Letter to The Times of Malta - Insight into the property market

Letter to The Times of Malta, from Francis Raeymaekers, Mellieħa.
Date of publication: March 28, 2012

I refer to the editorial Mixed Messages From The Property Industry (March 21) and as a director of one of Malta’s few property search companies would like to make some observations.

The Maltese construction sector is in the doldrums for two significant reasons: lack of funds and greed. Greed as typified by substandard construction where corners are systematically cut in the quest for ever greater “paper” profits. Some glitzy developments built with no or little ventilation, window fixtures installed with foam guns, and so on and so forth. Greed, as typified by overdeveloping developments, constantly adding to the current stock by clever manipulation and re-application of planning permissions. All impact the resaleability of the developments, creating substantial overhang and despair for owners who made the error of buying in the first place. The word gets out and funding dries up. The banks know first, as it is usually their clients who are caught in negative equity situations. After the banks, the public soon gets hold of the facts. Malta is small enough to always know a friend who has a friend who… The buyers become aware.

With regard to oversupply, this is both correct and false at the same time. There is a vast oversupply of small utilitarian apartments that few would ever want. Granting planning permissions without consideration to parking issues is not an accident waiting to happen, it has already happened.

Malta is blessed with a population who are all property experts, from the President down to the baker’s apprentice. How one would attempt to regulate this is difficult to say. Perhaps insisting, as the Knights of old used to, on a start and completion date for each application or introducing a “windowless” tax on incomplete projects might mitigate the number of partially built concrete and stone carbuncles that litter the island. Perhaps another idea might be to impose solar water and power installation on any new build or redevelopment. While this might add to the individual cost, so restricting numbers beneficially, it would also be of great value to this energy-dependent island and its economy as a whole.

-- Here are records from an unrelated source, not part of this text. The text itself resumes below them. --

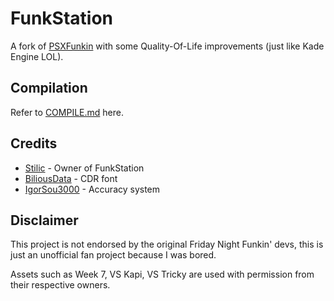 # FunkStation
A fork of [PSXFunkin](https://github.com/cuckydev/PSXFunkin) with some Quality-Of-Life improvements (just like Kade Engine LOL).

## Compilation
Refer to [COMPILE.md](/COMPILE.md) here.

## Credits
- [Stilic](https://github.com/Stilic) - Owner of FunkStation
- [BiliousData](https://github.com/BiliousData) - CDR font
- [IgorSou3000](https://github.com/IgorSou3000) - Accuracy system

## Disclaimer
This project is not endorsed by the original Friday Night Funkin' devs, this is just an unofficial fan project because I was bored.

Assets such as Week 7, VS Kapi, VS Tricky are used with permission from their respective owners.
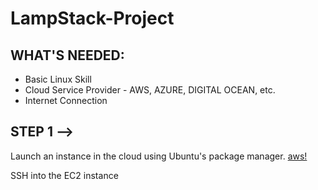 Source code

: # LampStack-Project

## WHAT'S NEEDED:

- Basic Linux Skill
- Cloud Service Provider - AWS, AZURE, DIGITAL OCEAN, etc.
- Internet Connection

## STEP 1 --> 
Launch an instance in the cloud using Ubuntu's package manager.
[aws!](https://github.com/Adedoja/LampStack-Project/blob/main/LampStack%20Files/aws-devops.PNG)


SSH into the EC2 instance 



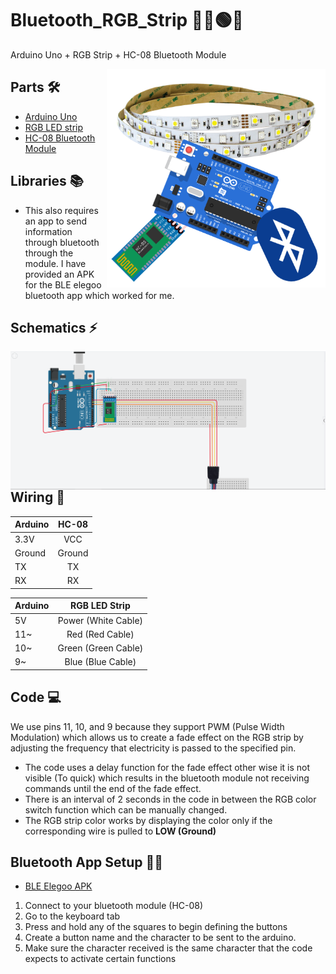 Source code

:# Bluetooth_RGB_Strip 📶🔴🟢🔵
Arduino Uno + RGB Strip + HC-08 Bluetooth Module

<p> 
  <img align='Right' width=350 height=350 src="https://github.com/Raziz1/Bluetooth_RGB_Strip/blob/main/images/icon.png? raw=true">
</p>

## Parts 🛠
* [Arduino Uno](https://www.amazon.ca/Elegoo-Board-ATmega328P-ATMEGA16U2-Arduino/dp/B01EWOE0UU/ref=sr_1_2_sspa?dchild=1&keywords=arduino+uno&qid=1606103005&sr=8-2-spons&psc=1&spLa=ZW5jcnlwdGVkUXVhbGlmaWVyPUEzQ1hXUk5QTjFZMzIwJmVuY3J5cHRlZElkPUEwOTY1NTEzNzVVN1Q3WlhYOExDJmVuY3J5cHRlZEFkSWQ9QTEwMTg4MjRNT1NQMVNYWk03UiZ3aWRnZXROYW1lPXNwX2F0ZiZhY3Rpb249Y2xpY2tSZWRpcmVjdCZkb05vdExvZ0NsaWNrPXRydWU=)
* [RGB LED strip](https://www.amazon.ca/Dimmable-Flexible-Backlight-Control-Decoration/dp/B07CQDB1KP/ref=sr_1_81?dchild=1&keywords=usb+rgb+led+strip&qid=1606102628&sr=8-81)
* [HC-08 Bluetooth Module](https://www.amazon.ca/DSD-TECH-SH-HC-08-Transceiver-Compatible/dp/B01N4P7T0H/ref=sr_1_1_sspa?dchild=1&keywords=hc-08&qid=1606103028&sr=8-1-spons&psc=1&spLa=ZW5jcnlwdGVkUXVhbGlmaWVyPUFPSFFJWkM3TVZaVFkmZW5jcnlwdGVkSWQ9QTA1MDE1MTAzSlNLRkY3V0NXTDkxJmVuY3J5cHRlZEFkSWQ9QTAyNTMyOTRCVDFLVU9JTFdOTEcmd2lkZ2V0TmFtZT1zcF9hdGYmYWN0aW9uPWNsaWNrUmVkaXJlY3QmZG9Ob3RMb2dDbGljaz10cnVl)

## Libraries 📚
* This also requires an app to send information through bluetooth through the module. I have provided an APK for the BLE elegoo bluetooth app which worked for me.

## Schematics ⚡
<p> 
  <img align='Right'src="https://github.com/Raziz1/Bluetooth_RGB_Strip/blob/main/images/schematics.png? raw=true">
</p>

## Wiring 🔌
|   **Arduino** | **HC-08**    |
| ------------- |:-------------:|
| 3.3V          | VCC           | 
|Ground         | Ground        |   
| TX            | TX            |
| RX            | RX            |

|   **Arduino** | **RGB LED Strip**|
| ------------- |:-------------:|
| 5V            | Power (White Cable)| 
|11~             | Red (Red Cable)    |   
| 10~            | Green (Green Cable)|
| 9~            | Blue (Blue Cable)  |


## Code 💻
We use pins 11, 10, and 9 because they support PWM (Pulse Width Modulation) which allows us to create a fade effect on the RGB strip by adjusting the frequency that electricity is passed to the specified pin. 
* The code uses a delay function for the fade effect other wise it is not visible (To quick) which results in the bluetooth module not receiving commands until the end of the fade effect.
* There is an interval of 2 seconds in the code in between the RGB color switch function which can be manually changed.
* The RGB strip color works by displaying the color only if the corresponding wire is pulled to **LOW (Ground)**

## Bluetooth App Setup 📶📱
* [BLE Elegoo APK]()
1.  Connect to your bluetooth module (HC-08)
2.  Go to the keyboard tab
3.  Press and hold any of the squares to begin defining the buttons
4.  Create a button name and the character to be sent to the arduino.
5.  Make sure the character received is the same character that the code expects to activate certain functions



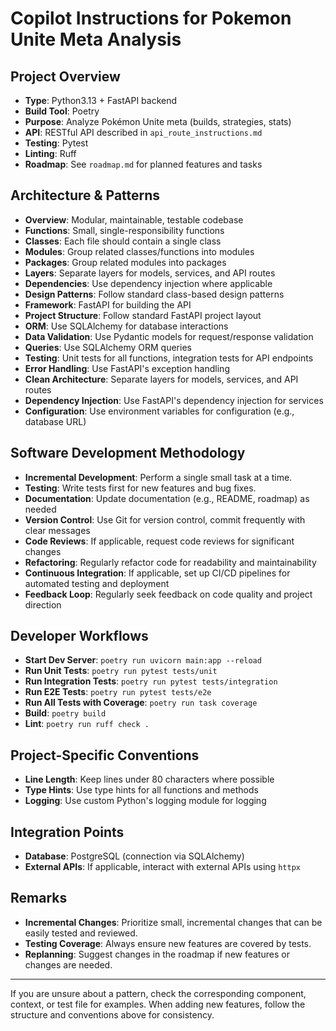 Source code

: # Copilot Instructions for Pokemon Unite Meta Analysis

## Project Overview
- **Type**: Python3.13 + FastAPI backend
- **Build Tool**: Poetry
- **Purpose**: Analyze Pokémon Unite meta (builds, strategies, stats)
- **API**: RESTful API described in `api_route_instructions.md`
- **Testing**: Pytest
- **Linting**: Ruff
- **Roadmap**: See `roadmap.md` for planned features and tasks

## Architecture & Patterns
- **Overview**: Modular, maintainable, testable codebase
- **Functions**: Small, single-responsibility functions
- **Classes**: Each file should contain a single class
- **Modules**: Group related classes/functions into modules
- **Packages**: Group related modules into packages
- **Layers**: Separate layers for models, services, and API routes
- **Dependencies**: Use dependency injection where applicable
- **Design Patterns**: Follow standard class-based design patterns
- **Framework**: FastAPI for building the API
- **Project Structure**: Follow standard FastAPI project layout
- **ORM**: Use SQLAlchemy for database interactions
- **Data Validation**: Use Pydantic models for request/response validation
- **Queries**: Use SQLAlchemy ORM queries
- **Testing**: Unit tests for all functions, integration tests for API endpoints
- **Error Handling**: Use FastAPI's exception handling
- **Clean Architecture**: Separate layers for models, services, and API routes
- **Dependency Injection**: Use FastAPI's dependency injection for services
- **Configuration**: Use environment variables for configuration (e.g., database
URL)

## Software Development Methodology
- **Incremental Development**: Perform a single small task at a time.
- **Testing**: Write tests first for new features and bug fixes.
- **Documentation**: Update documentation (e.g., README, roadmap) as needed
- **Version Control**: Use Git for version control, commit frequently with clear
messages
- **Code Reviews**: If applicable, request code reviews for significant changes
- **Refactoring**: Regularly refactor code for readability and maintainability
- **Continuous Integration**: If applicable, set up CI/CD pipelines for
automated testing and deployment
- **Feedback Loop**: Regularly seek feedback on code quality and project
direction

## Developer Workflows
- **Start Dev Server**: `poetry run uvicorn main:app --reload`
- **Run Unit Tests**: `poetry run pytest tests/unit`
- **Run Integration Tests**: `poetry run pytest tests/integration`
- **Run E2E Tests**: `poetry run pytest tests/e2e`
- **Run All Tests with Coverage**: `poetry run task coverage`
- **Build**: `poetry build`
- **Lint**: `poetry run ruff check .`

## Project-Specific Conventions
- **Line Length**: Keep lines under 80 characters where possible
- **Type Hints**: Use type hints for all functions and methods
- **Logging**: Use custom Python's logging module for logging

## Integration Points
- **Database**: PostgreSQL (connection via SQLAlchemy)
- **External APIs**: If applicable, interact with external APIs using `httpx`

## Remarks
- **Incremental Changes**: Prioritize small, incremental changes that can be
easily tested and reviewed.
- **Testing Coverage**: Always ensure new features are covered by tests.
- **Replanning**: Suggest changes in the roadmap if new features or changes
are needed.

---
If you are unsure about a pattern, check the corresponding component, context,
or test file for examples. When adding new features, follow the structure and
conventions above for consistency.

Strangely the oversupply of utilitarian property is matched by a shortage of saleable property that is well built and in good, desirable locations. We often tell our overseas clients that there are less than 500 properties worth buying on the whole island, in all categories, from palazzos to studios. Of course, worth means different things to all. It can mean a roof over a head after a hard day’s work, a place to bring up a family, somewhere to retire to, a holiday home or even an investment. The last three are usually relevant to overseas clients.
Overseas clients are often told there are less than 500 properties worth buying on the whole island

The issue of valuation is another difficulty. The current statistics based on advertised prices are worthless. It should not be beyond Maltese sophistication to produce figures from actual transactions based on figures that the government already has in its possession. How else do they collect stamp duty? The seas around Malta have become much cleaner and clearer in the last 10 years but government administration and state bureaucracy remain stubbornly opaque. This may have worked well in the past but is no way to run a modern 21st century EU state.
Another area of growing indignation, especially among non Maltese EU citizens, is the discrimination in the pricing of utilities. The elite legal opinion is that there is no discrimination. I wonder if Maltese EU citizens, renting an apartment in London, Berlin, Brussels, Paris or Rome, were told they had to pay 30 per cent more for their utilities than other local users, would accept it as being non-discriminatory? Even if a non-Maltese EU citizen buys a property in Malta, they have to apply to the director for citizenship and of expatriot affairs for a “registration certificate”, which is not needed if looking for a job. If this neatly ties up loose ends within the opaque Maltese legal community, it completely ignores the perception of discrimination, which is growing daily within the “expat” community in Malta. This community is very important to the Maltese property market and is ignored at Malta’s future economic peril.

Finally, with regard to Maltese estate agents, they are what they are and just doing their job. If the headwaiter in a restaurant greets clients saying “The food is terrible here, what would you like to eat?” the restaurant will not survive for long. The property market is not different. In a way, a property search company is like a restaurant guide. It tells it as it’s tasted it and can pull a few recommendations from a lengthy and often “flowery” list of dishes and wines.

Conservative Malta tends to be comfortable in opacity much as the Italian economy was once described, as a goldfish in a pot of cold water on a hot stove.